Strategies after Depression: Distractions, Rainbow Mapping and Bilateral Music

My last counsellor (number 3!) was by far my favourite. Despite being discharged, she left me with some coping strategies to utilise in times of need. Three of these I want to share because I really do think that they help me.

She set me a challenge to do something fun every week and I've taken it as a rule in life ever since. If I have nothing fun planned, I try to put something in, even if it's just for a few hours. It can be a great distraction to get out of my inner self and focus on the joys in life, instead of getting into that downward spiral of self-depreciation. 

She also left me with two other activities I have to fall back on if the time ever requires. The first is rainbow mapping. Now initially, this wasn't something that struck me as something that I would find useful but over time it has grown on me and I can see how some would find it supportive. It's basically a way to chart your emotions via a colour coded worksheet, taking you from hyper arousal to depressive lows. This website explains it the best as a way to develop self-awareness, notice your symptoms earlier and more reliably and to reduce the intensity and duration of these by improved mental strength. 
Bilateral music is the second technique and this one I have loved. Used as a part of Eye Movement Desensitization Reprocessing (EMDR) therapy, I've already recommended it to a few friends that have been struggling intermittently.
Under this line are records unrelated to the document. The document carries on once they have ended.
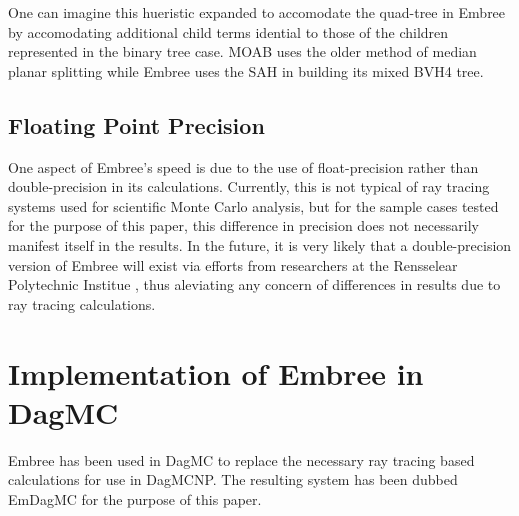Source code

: \documentclass{anstrans}
\begin{document}


One can imagine this hueristic expanded to accomodate the quad-tree in Embree by accomodating additional child terms idential to those of the children represented in the binary tree case. MOAB uses the older method of median planar splitting while Embree uses the SAH in building its mixed BVH4 tree. 

\subsection{Floating Point Precision}

One aspect of Embree's speed is due to the use of float-precision rather than double-precision in its calculations. Currently, this is not typical of ray tracing systems used for scientific Monte Carlo analysis, but for the sample cases tested for the purpose of this paper, this difference in precision does not necessarily manifest itself in the results. In the future, it is very likely that a double-precision version of Embree will exist via efforts from researchers at the Rensselear Polytechnic Institue \cite{gpu_mic_ray_tracing_rpi}, thus aleviating any concern of differences in results due to ray tracing calculations.

\section{Implementation of Embree in DagMC}

Embree has been used in DagMC to replace the necessary ray tracing based calculations for use in DagMCNP. The resulting system has been dubbed EmDagMC for the purpose of this paper. 
\end{document}
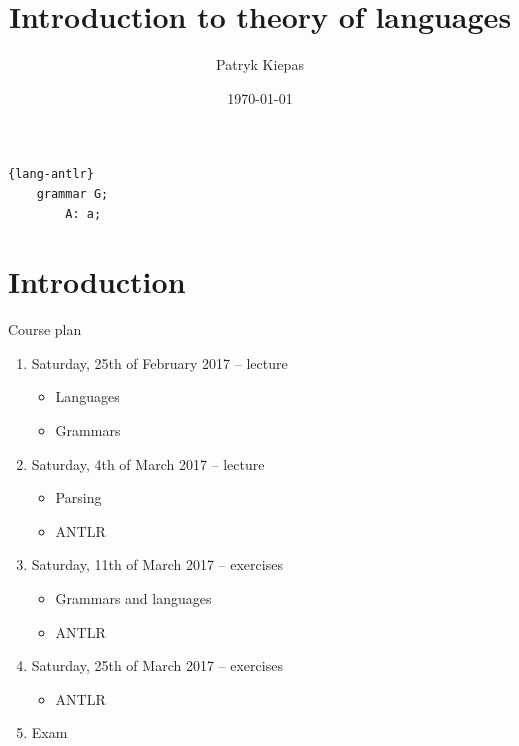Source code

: \documentclass{beamer}
\title[Theory of languages]{Introduction to theory of languages}
\author{Patryk Kiepas}
\institute{MINES ParisTech \\ AGH University Of Science and Technology}
\date{\today}
\begin{document}
\begin{frame}[fragile]
	\begin{lstlisting}{lang-antlr}
	grammar G;
		A: a;
	\end{lstlisting}
\end{frame}

\begin{frame}
  \titlepage
\end{frame}


\section{Introduction}

\begin{frame}{Course plan}

\begin{enumerate}
\item Saturday, 25th of February 2017 -- lecture
\begin{itemize}
\item Languages
\item Grammars
\end{itemize}
\item Saturday, 4th of March 2017 -- lecture
\begin{itemize}
\item Parsing
\item ANTLR
\end{itemize}
\item Saturday, 11th of March 2017 -- exercises
\begin{itemize}
\item Grammars and languages
\item ANTLR
\end{itemize}
\item Saturday, 25th of March 2017 -- exercises
\begin{itemize}
\item ANTLR
\end{itemize}
\item Exam
\end{enumerate}

\end{frame}
\end{document}

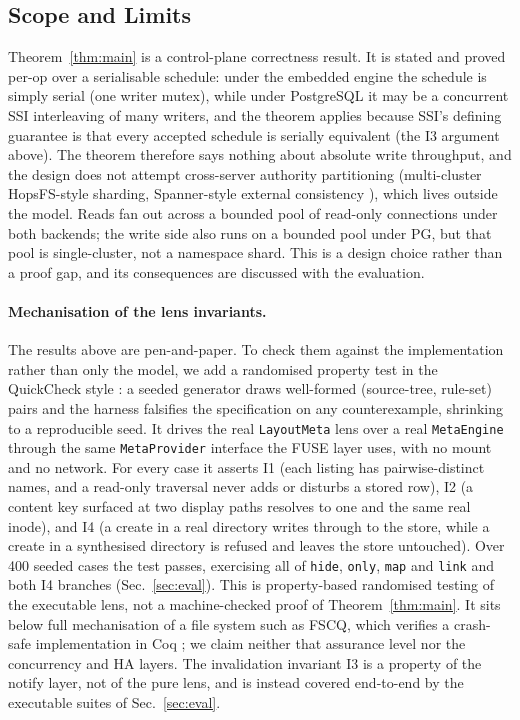 \documentclass[numberedsection,acmtos]{acmart}
\begin{document}
\subsection{Scope and Limits}\label{sec:limits}
Theorem~\ref{thm:main} is a control-plane correctness result. It is stated
and proved per-op over a serialisable schedule: under the embedded engine the
schedule is simply serial (one writer mutex), while under PostgreSQL it may be
a concurrent SSI interleaving of many writers, and the theorem applies because
SSI's defining guarantee is that every accepted schedule is serially
equivalent \citep{ports2012,hopsfs} (the I3 argument above). The theorem
therefore says nothing about absolute write throughput, and the design does
not attempt cross-server authority partitioning (multi-cluster HopsFS-style
sharding, Spanner-style external consistency \citep{spanner}), which lives
outside the model. Reads fan out across a bounded pool of read-only
connections under both backends; the write side also runs on a bounded pool
under PG, but that pool is single-cluster, not a namespace shard. This is a
design choice rather than a proof gap, and its consequences are discussed with
the evaluation.

\paragraph{Mechanisation of the lens invariants.}
The results above are pen-and-paper. To check them against the implementation
rather than only the model, we add a randomised property test in the
QuickCheck style \citep{quickcheck}: a seeded generator draws well-formed
(source-tree, rule-set) pairs and the harness falsifies the specification on
any counterexample, shrinking to a reproducible seed. It drives the real
\texttt{LayoutMeta} lens over a real \texttt{MetaEngine} through the same
\texttt{MetaProvider} interface the FUSE layer uses, with no mount and no
network. For every case it asserts I1 (each listing has pairwise-distinct names,
and a read-only traversal never adds or disturbs a stored row), I2 (a content key
surfaced at two display paths resolves to one and the same real inode), and I4
(a create in a real directory writes through to the store, while a create in a
synthesised directory is refused and leaves the store untouched). Over 400 seeded
cases the test passes, exercising all of \texttt{hide}, \texttt{only},
\texttt{map} and \texttt{link} and both I4 branches (Sec.~\ref{sec:eval}).
This is property-based randomised testing of the executable lens, not a
machine-checked proof of Theorem~\ref{thm:main}. It sits below full mechanisation of a file system such
as FSCQ, which verifies a crash-safe implementation in Coq \citep{fscq}; we
claim neither that assurance level nor the concurrency and HA layers. The
invalidation invariant I3 is a property of the notify layer, not of the pure
lens, and is instead covered end-to-end by the executable suites of
Sec.~\ref{sec:eval}.
\end{document}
It is a type of music that works best when listened to using headphones This causes the music to alternate between the left and right ears. This alternate stimulation of each side of the brain can be helpful when people have anxiety, stress or trauma, as humans are designed to orient towards sounds. This gentle activation of the vestibular system of the body causes for non-invasive calming of the limbic brain.

A similar alternative is called binaural beats, which play slightly different sounds in each ear, while bilateral beats move sounds back and forth between your left and right ears. Both types of beats can help your brain find balance and harmony. As you listen to this music, your body responds by releasing calming chemicals and lowering your heart rate.

I was recommended to listen to bilateral music for 30 - 60 minutes before bed, to relieve depression, PTSD, insomnia, overwhelment and more. I've found especially after night shifts it works incredibly well, whilst I've also enjoyed having it as background music whilst concentrating on university work.